16.1.2017
PT
Jornal Oficial da União Europeia
C 14/51
Recurso interposto em 11 de novembro de 2016 — C & J Clark International/Comissão
(Processo T-790/16)
(2017/C 014/61)
Língua do processo: inglês
Partes
Recorrente: C & J Clark International Ltd (Somerset, Reino Unido) (representantes: A. Willems e S. De Knop, advogados)

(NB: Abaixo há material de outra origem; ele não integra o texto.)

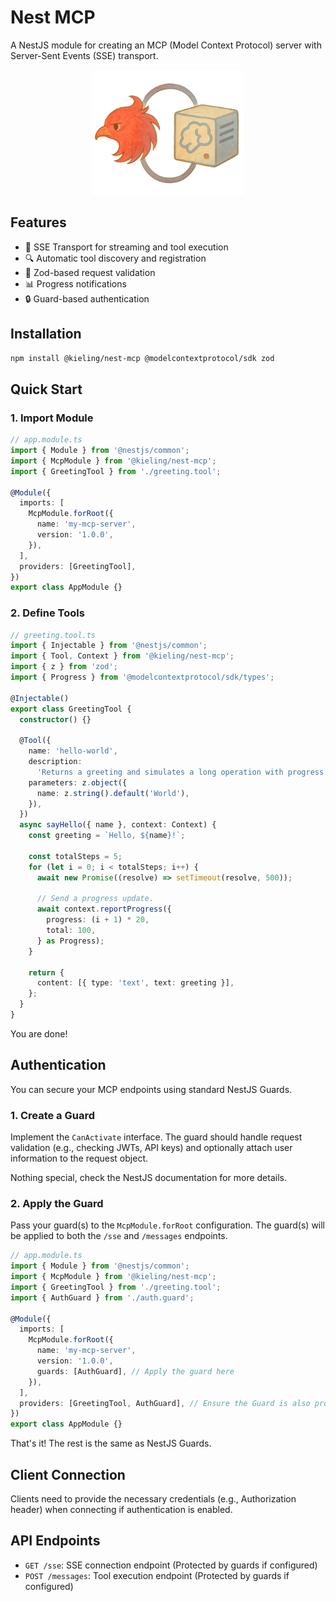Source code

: # Nest MCP

A NestJS module for creating an MCP (Model Context Protocol) server with Server-Sent Events (SSE) transport.

<p align="center">
  <img src="./image.png" height="200">
</p>

## Features

- 🚀 SSE Transport for streaming and tool execution
- 🔍 Automatic tool discovery and registration
- 💯 Zod-based request validation
- 📊 Progress notifications
- 🔒 Guard-based authentication

## Installation

```bash
npm install @kieling/nest-mcp @modelcontextprotocol/sdk zod
```

## Quick Start

### 1. Import Module

```typescript
// app.module.ts
import { Module } from '@nestjs/common';
import { McpModule } from '@kieling/nest-mcp';
import { GreetingTool } from './greeting.tool';

@Module({
  imports: [
    McpModule.forRoot({
      name: 'my-mcp-server',
      version: '1.0.0',
    }),
  ],
  providers: [GreetingTool],
})
export class AppModule {}
```

### 2. Define Tools

```typescript
// greeting.tool.ts
import { Injectable } from '@nestjs/common';
import { Tool, Context } from '@kieling/nest-mcp';
import { z } from 'zod';
import { Progress } from '@modelcontextprotocol/sdk/types';

@Injectable()
export class GreetingTool {
  constructor() {}

  @Tool({
    name: 'hello-world',
    description:
      'Returns a greeting and simulates a long operation with progress updates',
    parameters: z.object({
      name: z.string().default('World'),
    }),
  })
  async sayHello({ name }, context: Context) {
    const greeting = `Hello, ${name}!`;

    const totalSteps = 5;
    for (let i = 0; i < totalSteps; i++) {
      await new Promise((resolve) => setTimeout(resolve, 500));

      // Send a progress update.
      await context.reportProgress({
        progress: (i + 1) * 20,
        total: 100,
      } as Progress);
    }

    return {
      content: [{ type: 'text', text: greeting }],
    };
  }
}
```

You are done!

## Authentication

You can secure your MCP endpoints using standard NestJS Guards.

### 1. Create a Guard

Implement the `CanActivate` interface. The guard should handle request validation (e.g., checking JWTs, API keys) and optionally attach user information to the request object.

Nothing special, check the NestJS documentation for more details.

### 2. Apply the Guard

Pass your guard(s) to the `McpModule.forRoot` configuration. The guard(s) will be applied to both the `/sse` and `/messages` endpoints.

```typescript
// app.module.ts
import { Module } from '@nestjs/common';
import { McpModule } from '@kieling/nest-mcp';
import { GreetingTool } from './greeting.tool';
import { AuthGuard } from './auth.guard';

@Module({
  imports: [
    McpModule.forRoot({
      name: 'my-mcp-server',
      version: '1.0.0',
      guards: [AuthGuard], // Apply the guard here
    }),
  ],
  providers: [GreetingTool, AuthGuard], // Ensure the Guard is also provided
})
export class AppModule {}
```

That's it! The rest is the same as NestJS Guards.

## Client Connection

Clients need to provide the necessary credentials (e.g., Authorization header) when connecting if authentication is enabled.

## API Endpoints

- `GET /sse`: SSE connection endpoint (Protected by guards if configured)
- `POST /messages`: Tool execution endpoint (Protected by guards if configured)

Recorrida: Comissão Europeia
Pedidos
A recorrente conclui pedindo que o Tribunal Geral se digne:
—
declarar o recurso admissível;
—
anular o Regulamento de Execução (UE) 2016/1395 da Comissão, de 18 de agosto de 2016, que reinstitui um direito antidumping definitivo e estabelece a cobrança definitiva do direito provisório instituído sobre as importações de determinado tipo de calçado com a parte superior de couro natural originário da República Popular da China e produzido pelas empresas Buckinghan Shoe Mfg Co., Ltd., Buildyet Shoes Mfg., DongGuan Elegant Top Shoes Co. Ltd, Dongguan Stella Footwear Co. Ltd, Dongguan Taiway Sports Goods Limited, Foshan City Nanhai Qun Rui Footwear Co., Jianle Footwear Industrial, Sihui Kingo Rubber Shoes Factory, Synfort Shoes Co. Ltd., Taicang Kotoni Shoes Co. Ltd., Wei Hao Shoe Co. Ltd., Wei Hua Shoe Co. Ltd., Win Profile Industries Ltd, e dá cumprimento ao acórdão do Tribunal de Justiça nos processos apensos C-659/13 e C-34/14 (JO L 225, p. 52); e
—
condenar a Comissão nas despesas.
Fundamentos e principais argumentos
A recorrente invoca cinco fundamentos de recurso.
1.
Primeiro fundamento: ao atuar sem uma base legal válida, a Comissão violou o princípio da atribuição de competências consagrado no artigo 5.o, n.os 1 e 2, TUE.
2.
Segundo fundamento: ao não tomar as medidas necessárias à execução do acórdão do Tribunal de Justiça de 4 de fevereiro de 2016, C & J Clark International, C-659/13 e C-34/14, EU:C:2016:74, a Comissão violou o artigo 266.o TFUE.
3.
Terceiro fundamento: ao impor um direito antidumping sobre as importações de calçado «que tiveram lugar durante o período de aplicação dos [regulamentos declarados inválidos]», a Comissão violou os artigos 1.o, n.o 1, e 10.o, n.o 1, do regulamento de base (1) e o princípio da segurança jurídica (irretroatividade).
4.
Quarto fundamento: ao impor um direito antidumping sem proceder a uma nova apreciação do interesse da União, a Comissão violou o artigo 21.o do regulamento de base; em todo o caso, teria sido manifestamente errado concluir que a imposição de um direito antidumping era do interesse da União;
5.
Quinto fundamento: ao adotar um ato que excede o que é necessário para a realização do seu objetivo, a Comissão violou o artigo 5.o, n.os 1 e 4, TUE.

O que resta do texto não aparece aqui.